In a recent message to our Playhouse community, Executive Director Zach Flock writes:
Please indulge me while I geek out over data.
I want to share two charts with you, and see if you reach the same conclusion I did.
The first chart shows our 2025 operating expenses by month.
The second chart shows our 2025 Annual Fund donations by month.
Notice anything?
Here’s what I see. First, our expenses are pretty consistent from month to month, except for start-of-year costs in January.
Second, while expenses are consistent, annual fund donations are not. More than 75% of our annual fund donations don’t come in until the second half of the year. A third of all donations are made in a single day in August on Erie Gives.
For an organization with a very lean budget, that means we’re low on cash for much of the year.

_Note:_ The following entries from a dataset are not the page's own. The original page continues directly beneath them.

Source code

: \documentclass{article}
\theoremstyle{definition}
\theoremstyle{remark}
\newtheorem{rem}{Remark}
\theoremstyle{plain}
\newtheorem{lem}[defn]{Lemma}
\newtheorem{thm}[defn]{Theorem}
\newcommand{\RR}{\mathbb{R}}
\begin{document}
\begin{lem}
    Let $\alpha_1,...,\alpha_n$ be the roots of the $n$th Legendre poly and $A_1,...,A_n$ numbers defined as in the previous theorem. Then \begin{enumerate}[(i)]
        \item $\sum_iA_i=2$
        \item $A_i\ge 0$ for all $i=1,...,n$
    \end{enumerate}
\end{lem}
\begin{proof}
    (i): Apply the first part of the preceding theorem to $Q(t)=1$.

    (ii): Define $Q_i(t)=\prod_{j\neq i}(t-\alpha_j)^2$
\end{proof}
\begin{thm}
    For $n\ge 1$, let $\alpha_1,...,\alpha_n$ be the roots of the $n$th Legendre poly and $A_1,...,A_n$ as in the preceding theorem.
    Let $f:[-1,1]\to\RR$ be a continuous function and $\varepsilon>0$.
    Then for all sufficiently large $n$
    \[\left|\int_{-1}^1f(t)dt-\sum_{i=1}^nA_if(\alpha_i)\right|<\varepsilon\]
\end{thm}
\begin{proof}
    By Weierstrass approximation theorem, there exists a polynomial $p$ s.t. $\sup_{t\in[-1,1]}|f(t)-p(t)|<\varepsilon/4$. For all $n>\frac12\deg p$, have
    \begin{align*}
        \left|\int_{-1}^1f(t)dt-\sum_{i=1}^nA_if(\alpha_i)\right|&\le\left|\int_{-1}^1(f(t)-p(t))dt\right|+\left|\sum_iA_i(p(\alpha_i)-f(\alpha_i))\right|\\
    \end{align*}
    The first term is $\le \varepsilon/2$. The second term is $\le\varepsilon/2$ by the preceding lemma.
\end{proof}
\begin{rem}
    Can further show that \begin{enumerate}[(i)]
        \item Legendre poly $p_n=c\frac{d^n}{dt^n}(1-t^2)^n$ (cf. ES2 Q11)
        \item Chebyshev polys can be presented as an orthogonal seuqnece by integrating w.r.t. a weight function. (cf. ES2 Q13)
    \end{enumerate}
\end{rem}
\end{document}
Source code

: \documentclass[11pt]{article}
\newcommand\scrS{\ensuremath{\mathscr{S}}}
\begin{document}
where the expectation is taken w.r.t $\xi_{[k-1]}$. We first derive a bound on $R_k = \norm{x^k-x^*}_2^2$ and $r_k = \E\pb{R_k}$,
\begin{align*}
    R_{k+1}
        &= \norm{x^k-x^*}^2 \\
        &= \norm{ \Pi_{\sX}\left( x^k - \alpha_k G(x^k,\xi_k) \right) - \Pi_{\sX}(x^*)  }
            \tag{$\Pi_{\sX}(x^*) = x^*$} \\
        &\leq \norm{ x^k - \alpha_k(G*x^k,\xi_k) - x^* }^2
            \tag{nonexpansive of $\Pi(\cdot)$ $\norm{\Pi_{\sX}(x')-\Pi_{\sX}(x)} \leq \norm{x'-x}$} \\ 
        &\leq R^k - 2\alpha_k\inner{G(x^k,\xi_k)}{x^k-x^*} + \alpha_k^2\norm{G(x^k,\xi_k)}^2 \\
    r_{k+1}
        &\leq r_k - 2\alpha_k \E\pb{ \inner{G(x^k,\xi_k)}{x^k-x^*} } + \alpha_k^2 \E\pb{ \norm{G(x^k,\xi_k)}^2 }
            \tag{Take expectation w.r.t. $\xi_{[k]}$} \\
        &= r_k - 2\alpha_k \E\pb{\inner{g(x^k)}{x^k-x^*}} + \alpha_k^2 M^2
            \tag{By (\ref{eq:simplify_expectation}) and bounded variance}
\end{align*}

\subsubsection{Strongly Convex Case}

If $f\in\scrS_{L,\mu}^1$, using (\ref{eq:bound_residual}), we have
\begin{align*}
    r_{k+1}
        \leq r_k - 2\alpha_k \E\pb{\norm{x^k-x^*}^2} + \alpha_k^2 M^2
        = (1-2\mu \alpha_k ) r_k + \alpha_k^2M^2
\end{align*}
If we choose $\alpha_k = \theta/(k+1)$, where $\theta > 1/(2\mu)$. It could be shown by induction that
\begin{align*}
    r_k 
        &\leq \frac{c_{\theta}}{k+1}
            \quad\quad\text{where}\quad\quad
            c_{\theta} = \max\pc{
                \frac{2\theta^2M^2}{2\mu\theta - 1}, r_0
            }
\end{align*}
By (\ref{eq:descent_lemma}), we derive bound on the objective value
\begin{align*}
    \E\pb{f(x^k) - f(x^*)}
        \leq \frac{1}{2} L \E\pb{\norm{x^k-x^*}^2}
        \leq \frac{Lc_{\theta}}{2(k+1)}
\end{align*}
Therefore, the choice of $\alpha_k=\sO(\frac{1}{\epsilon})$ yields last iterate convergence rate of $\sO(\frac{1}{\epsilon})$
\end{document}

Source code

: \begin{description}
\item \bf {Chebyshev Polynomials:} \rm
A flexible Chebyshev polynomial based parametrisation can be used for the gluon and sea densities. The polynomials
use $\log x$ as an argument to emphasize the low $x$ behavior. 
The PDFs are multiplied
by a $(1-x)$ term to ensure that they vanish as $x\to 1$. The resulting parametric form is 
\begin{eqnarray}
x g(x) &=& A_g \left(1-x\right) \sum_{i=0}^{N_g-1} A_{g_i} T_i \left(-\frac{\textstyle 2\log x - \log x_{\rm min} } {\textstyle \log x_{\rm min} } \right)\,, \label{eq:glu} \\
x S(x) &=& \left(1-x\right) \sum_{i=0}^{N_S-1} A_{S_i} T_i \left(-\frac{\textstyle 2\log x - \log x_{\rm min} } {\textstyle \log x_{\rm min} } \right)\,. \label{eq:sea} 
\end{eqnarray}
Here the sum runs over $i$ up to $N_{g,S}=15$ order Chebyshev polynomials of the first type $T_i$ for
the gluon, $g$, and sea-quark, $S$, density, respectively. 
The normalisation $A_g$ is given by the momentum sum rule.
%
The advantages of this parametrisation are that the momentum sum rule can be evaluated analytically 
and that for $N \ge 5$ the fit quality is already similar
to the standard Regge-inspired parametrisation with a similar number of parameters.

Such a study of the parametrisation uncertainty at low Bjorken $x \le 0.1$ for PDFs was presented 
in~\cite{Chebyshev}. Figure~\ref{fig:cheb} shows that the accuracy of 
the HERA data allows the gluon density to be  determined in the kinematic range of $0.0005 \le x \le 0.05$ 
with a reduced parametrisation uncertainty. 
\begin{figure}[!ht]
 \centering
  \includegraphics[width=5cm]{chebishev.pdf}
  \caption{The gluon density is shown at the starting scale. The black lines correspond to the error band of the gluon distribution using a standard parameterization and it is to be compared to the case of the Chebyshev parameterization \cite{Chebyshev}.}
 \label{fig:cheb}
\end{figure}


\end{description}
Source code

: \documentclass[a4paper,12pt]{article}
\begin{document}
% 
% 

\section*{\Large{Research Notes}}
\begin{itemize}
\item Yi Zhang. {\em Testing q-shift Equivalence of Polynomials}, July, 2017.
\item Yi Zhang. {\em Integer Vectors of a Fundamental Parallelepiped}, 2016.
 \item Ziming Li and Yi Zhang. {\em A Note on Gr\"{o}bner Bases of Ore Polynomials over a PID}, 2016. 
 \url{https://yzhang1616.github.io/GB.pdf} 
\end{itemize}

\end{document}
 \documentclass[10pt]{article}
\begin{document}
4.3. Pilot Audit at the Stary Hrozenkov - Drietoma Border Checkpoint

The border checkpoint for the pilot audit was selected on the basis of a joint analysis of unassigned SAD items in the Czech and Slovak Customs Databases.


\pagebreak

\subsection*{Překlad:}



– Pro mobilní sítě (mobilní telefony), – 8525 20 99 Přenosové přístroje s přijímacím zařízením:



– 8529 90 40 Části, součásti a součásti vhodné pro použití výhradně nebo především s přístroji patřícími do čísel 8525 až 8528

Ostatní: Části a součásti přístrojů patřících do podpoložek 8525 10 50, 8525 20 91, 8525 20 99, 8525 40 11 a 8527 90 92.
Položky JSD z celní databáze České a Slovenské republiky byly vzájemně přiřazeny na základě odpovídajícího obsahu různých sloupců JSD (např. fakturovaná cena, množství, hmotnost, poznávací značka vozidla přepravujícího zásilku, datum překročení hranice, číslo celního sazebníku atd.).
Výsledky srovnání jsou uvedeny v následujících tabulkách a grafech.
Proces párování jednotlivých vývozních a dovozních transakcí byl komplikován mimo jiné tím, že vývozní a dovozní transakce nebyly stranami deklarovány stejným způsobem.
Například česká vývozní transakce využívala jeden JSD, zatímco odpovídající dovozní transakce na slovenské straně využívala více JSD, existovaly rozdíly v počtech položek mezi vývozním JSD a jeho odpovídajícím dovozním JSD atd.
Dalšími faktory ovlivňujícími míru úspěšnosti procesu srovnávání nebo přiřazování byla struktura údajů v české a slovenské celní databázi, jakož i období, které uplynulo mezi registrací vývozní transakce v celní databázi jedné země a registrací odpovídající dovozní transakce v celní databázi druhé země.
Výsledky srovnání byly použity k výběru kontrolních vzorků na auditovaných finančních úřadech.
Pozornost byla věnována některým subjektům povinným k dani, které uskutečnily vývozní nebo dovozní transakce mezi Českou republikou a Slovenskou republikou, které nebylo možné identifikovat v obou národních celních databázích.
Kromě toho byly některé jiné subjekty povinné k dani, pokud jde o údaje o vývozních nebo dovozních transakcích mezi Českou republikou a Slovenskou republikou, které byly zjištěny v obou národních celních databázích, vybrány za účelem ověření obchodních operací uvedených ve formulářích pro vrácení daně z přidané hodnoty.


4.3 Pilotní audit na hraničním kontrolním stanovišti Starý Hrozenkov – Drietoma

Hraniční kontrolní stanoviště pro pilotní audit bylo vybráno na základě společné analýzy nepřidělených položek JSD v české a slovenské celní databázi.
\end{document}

Annual Fund donations make up about 20% of our total revenue, so we feel the pinch.
As grateful as we are for every donation – and for the 3-4% match they receive during Erie Gives – we’d really benefit from a more steady flow of donations spread across the year.
In other words, we need the second chart to look more like the first chart.
Our 2026 Annual Fund goal is $275,000. That averages out to just about $23,000 a month. We’re asking our supporters to make an annual fund donation early (why not now?) and often (make it a monthly recurring donation!).
Without the Annual Fund, our average ticket price would increase by $10, pricing a lot of patrons out. The Annual Fund helps make theatre accessible to our entire community!
A year from now, I hope to send an email where the second chart looks more like the first one – 12 months of consistent Annual Fund donations, bringing much-needed stability to our day-to-day operations.
That’s the impact you can have! Let’s do this!